### Rendered images with source text
»»

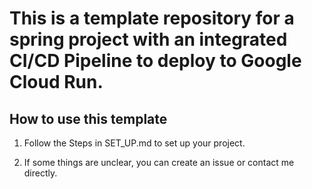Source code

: # This is a template repository for a spring project with an integrated CI/CD Pipeline to deploy to Google Cloud Run.

## How to use this template

1. Follow the Steps in SET_UP.md to set up your project.

2. If some things are unclear, you can create an issue or contact me directly.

««

### Aim of the task
Exact copies of the line containing "Google Cloud Run." and of every line after it through the end of the entries are all that should be output.

### Answer for the task
: # This is a template repository for a spring project with an integrated CI/CD Pipeline to deploy to Google Cloud Run.

## How to use this template

1. Follow the Steps in SET_UP.md to set up your project.

2. If some things are unclear, you can create an issue or contact me directly.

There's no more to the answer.